Pursuant to a duly filed petition and application for injunction, a temporary injunction issued on February 11, 1938, the defendants being Albert Dick, Clem Dick, Frank Busch and Connie Busch. This followed a raid of the premises under search warrant at which time one bottle of intoxicating liquor was found in the Black Cat and ninety-nine bottles were found in the building immediately to the north. There was taken from the wall of the main building a United States Internal Revenue special tax stamp bearing the legend: “Keep this stamp posted,” showing payment of $25 tax — retail liquor dealer — expiring June 30, 1937, and issued to Frank Ridder, 3809 N. Broadway, Wichita. At the same time, defendants Clem Dick and Albert Dick, proprietors or occupants, were arrested and charged with unlawful possession of intoxicating liquors. Sometime thereafter Albert Dick pleaded guilty and was sentenced to imprisonment and fine, the fine being paid. The criminal action .against Clem Dick was dismissed. On October 30, 1938, a sheriff’s force again searched the property under warrant. At this time, W. W. LeBlond was in charge of the Black Cat, and James Miller was in charge of the filling station. William Morris was also arrested, but there is no showing as to what connection, if any, he had either with the Black Cat or the filling station. A partially filled bottle of gin was found in a slop bucket outside the back door of the Black Cat, and between the bucket and the side of the building was a glass full of gin. At a point possibly two hundred fifty feet to the northwest and possibly fifty feet northwest of the west cabin and to the west of the fence referred to above, twenty pints of intoxicating liquor were found. The record does not disclose what the [232]*232place of storage was, or, if the liquor was concealed, the manner of its concealment. LeBlond, Miller and Morris were arrested. On November 1, 1938, on motion of the state, they were made parties defendant to the action for an injunction. On November 15, 1938, an order to show cause why each of the defendants should not be held in contempt and why a padlocking order should not issue was made and trial thereon followed on December 5, 1938, at which the defendants Dick did not appear and were not represented. At the conclusion of all the evidence, each of the other defendants demurred, and as to all of them, except Connie Busch, the demurrer was sustained.
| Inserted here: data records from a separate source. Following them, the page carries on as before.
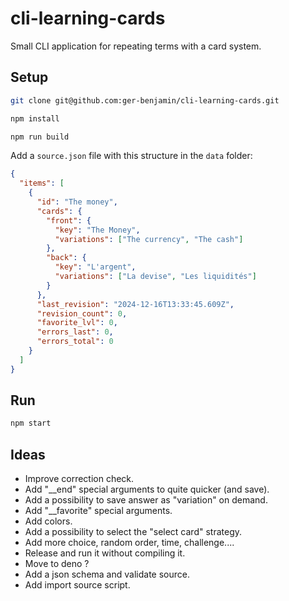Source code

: # cli-learning-cards
Small CLI application for repeating terms with a card system.

## Setup

```bash
git clone git@github.com:ger-benjamin/cli-learning-cards.git

npm install

npm run build
```

Add a `source.json` file with this structure in the `data` folder:

```json
{
  "items": [
    {
      "id": "The money",
      "cards": {
        "front": {
          "key": "The Money",
          "variations": ["The currency", "The cash"]
        },
        "back": {
          "key": "L'argent",
          "variations": ["La devise", "Les liquidités"]
        }
      },
      "last_revision": "2024-12-16T13:33:45.609Z",
      "revision_count": 0,
      "favorite_lvl": 0,
      "errors_last": 0,
      "errors_total": 0
    }
  ]
}
```


## Run

```bash
npm start
```

## Ideas
 * Improve correction check.
 * Add "__end" special arguments to quite quicker (and save).
 * Add a possibility to save answer as "variation" on demand.
 * Add "__favorite" special arguments.
 * Add colors.
 * Add a possibility to select the "select card" strategy.
 * Add more choice, random order, time, challenge....
 * Release and run it without compiling it.
 * Move to deno ?
 * Add a json schema and validate source.
 * Add import source script.
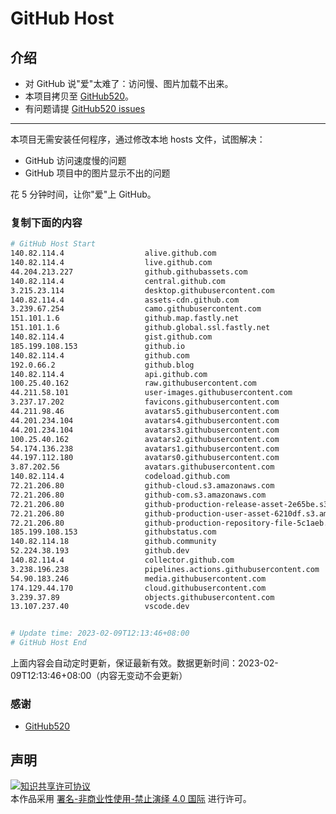 # GitHub Host
## 介绍
- 对 GitHub 说"爱"太难了：访问慢、图片加载不出来。
- 本项目拷贝至 [GitHub520](https://github.com/521xueweihan/GitHub520)。
- 有问题请提 [GitHub520 issues](https://github.com/521xueweihan/GitHub520/issues/new)

---

本项目无需安装任何程序，通过修改本地 hosts 文件，试图解决：
- GitHub 访问速度慢的问题
- GitHub 项目中的图片显示不出的问题

花 5 分钟时间，让你"爱"上 GitHub。

### 复制下面的内容
```bash
# GitHub Host Start
140.82.114.4                  alive.github.com
140.82.114.4                  live.github.com
44.204.213.227                github.githubassets.com
140.82.114.4                  central.github.com
3.215.23.114                  desktop.githubusercontent.com
140.82.114.4                  assets-cdn.github.com
3.239.67.254                  camo.githubusercontent.com
151.101.1.6                   github.map.fastly.net
151.101.1.6                   github.global.ssl.fastly.net
140.82.114.4                  gist.github.com
185.199.108.153               github.io
140.82.114.4                  github.com
192.0.66.2                    github.blog
140.82.114.4                  api.github.com
100.25.40.162                 raw.githubusercontent.com
44.211.58.101                 user-images.githubusercontent.com
3.237.17.202                  favicons.githubusercontent.com
44.211.98.46                  avatars5.githubusercontent.com
44.201.234.104                avatars4.githubusercontent.com
44.201.234.104                avatars3.githubusercontent.com
100.25.40.162                 avatars2.githubusercontent.com
54.174.136.238                avatars1.githubusercontent.com
44.197.112.180                avatars0.githubusercontent.com
3.87.202.56                   avatars.githubusercontent.com
140.82.114.4                  codeload.github.com
72.21.206.80                  github-cloud.s3.amazonaws.com
72.21.206.80                  github-com.s3.amazonaws.com
72.21.206.80                  github-production-release-asset-2e65be.s3.amazonaws.com
72.21.206.80                  github-production-user-asset-6210df.s3.amazonaws.com
72.21.206.80                  github-production-repository-file-5c1aeb.s3.amazonaws.com
185.199.108.153               githubstatus.com
140.82.114.18                 github.community
52.224.38.193                 github.dev
140.82.114.4                  collector.github.com
3.238.196.238                 pipelines.actions.githubusercontent.com
54.90.183.246                 media.githubusercontent.com
174.129.44.170                cloud.githubusercontent.com
3.239.37.89                   objects.githubusercontent.com
13.107.237.40                 vscode.dev


# Update time: 2023-02-09T12:13:46+08:00
# GitHub Host End

```
上面内容会自动定时更新，保证最新有效。数据更新时间：2023-02-09T12:13:46+08:00（内容无变动不会更新）

### 感谢

- [GitHub520](https://github.com/521xueweihan/GitHub520)

## 声明
<a rel="license" href="https://creativecommons.org/licenses/by-nc-nd/4.0/deed.zh"><img alt="知识共享许可协议" style="border-width: 0" src="https://licensebuttons.net/l/by-nc-nd/4.0/88x31.png"></a><br>本作品采用 <a rel="license" href="https://creativecommons.org/licenses/by-nc-nd/4.0/deed.zh">署名-非商业性使用-禁止演绎 4.0 国际</a> 进行许可。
The trial court found the temporary injunction should be made permanent and decreed that Clem Dick, Albert Dick and Connie Busch be enjoined from selling, delivering and giving away intoxicating liquors on the involved real estate, etc., and adjudged that the costs, including an attorney’s fee of $100 to the county attorney be paid by said three defendants. No padlocking order was made. The motion of Connie Busch for a new trial was denied, and she appeals.

Under sufficient specifications of error, appellant presents three questions which will be considered.
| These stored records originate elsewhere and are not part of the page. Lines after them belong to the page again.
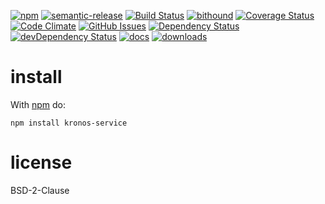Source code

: [![npm](https://img.shields.io/npm/v/kronos-service.svg)](https://www.npmjs.com/package/kronos-service)
[![semantic-release](https://img.shields.io/badge/%20%20%F0%9F%93%A6%F0%9F%9A%80-semantic--release-e10079.svg)](https://github.com/Kronos-Integration/kronos-service)
[![Build Status](https://secure.travis-ci.org/Kronos-Integration/kronos-service.png)](http://travis-ci.org/Kronos-Integration/kronos-service)
[![bithound](https://www.bithound.io/github/Kronos-Integration/kronos-service/badges/score.svg)](https://www.bithound.io/github/Kronos-Integration/kronos-service)
[![Coverage Status](https://coveralls.io/repos/Kronos-Integration/kronos-service/badge.svg)](https://coveralls.io/r/Kronos-Integration/kronos-service)
[![Code Climate](https://codeclimate.com/github/Kronos-Integration/kronos-service/badges/gpa.svg)](https://codeclimate.com/github/Kronos-Integration/kronos-service)
[![GitHub Issues](https://img.shields.io/github/issues/Kronos-Integration/kronos-service.svg?style=flat-square)](https://github.com/Kronos-Integration/kronos-service/issues)
[![Dependency Status](https://david-dm.org/Kronos-Integration/kronos-service.svg)](https://david-dm.org/Kronos-Integration/kronos-service)
[![devDependency Status](https://david-dm.org/Kronos-Integration/kronos-service/dev-status.svg)](https://david-dm.org/Kronos-Integration/kronos-service#info=devDependencies)
[![docs](http://inch-ci.org/github/Kronos-Integration/kronos-service.svg?branch=master)](http://inch-ci.org/github/Kronos-Integration/kronos-service)
[![downloads](http://img.shields.io/npm/dm/kronos-service.svg?style=flat-square)](https://npmjs.org/package/kronos-service)

install
=======

With [npm](http://npmjs.org) do:

```
npm install kronos-service
```

license
=======

BSD-2-Clause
The first is whether in a proceeding to abate a liquor nuisance the court may render a judgment for costs and attorney fees and enter a permanent injunction against an owner of the premises in the absence of a showing either that the owner of the premises had knowledge a nuisance was being maintained on the premises by a tenant, or that the owner was implicated with the tenant. The second question is whether the evidence presented tended to show knowledge on the part of the owner that any liquor nuisance was maintained by her tenant, and the third question pertains to whether an allowance of a $100 attorney fee was reasonable and proper.

It may be observed there is no evidence and no claim by the state that appellant was personally engaged in maintaining a liquor nuisance on her real estate. If she is to be held liable, it must have been established that she “assisted in maintaining” as that expression is used in the statutes pertaining to abatement of intoxicating liquor nuisances.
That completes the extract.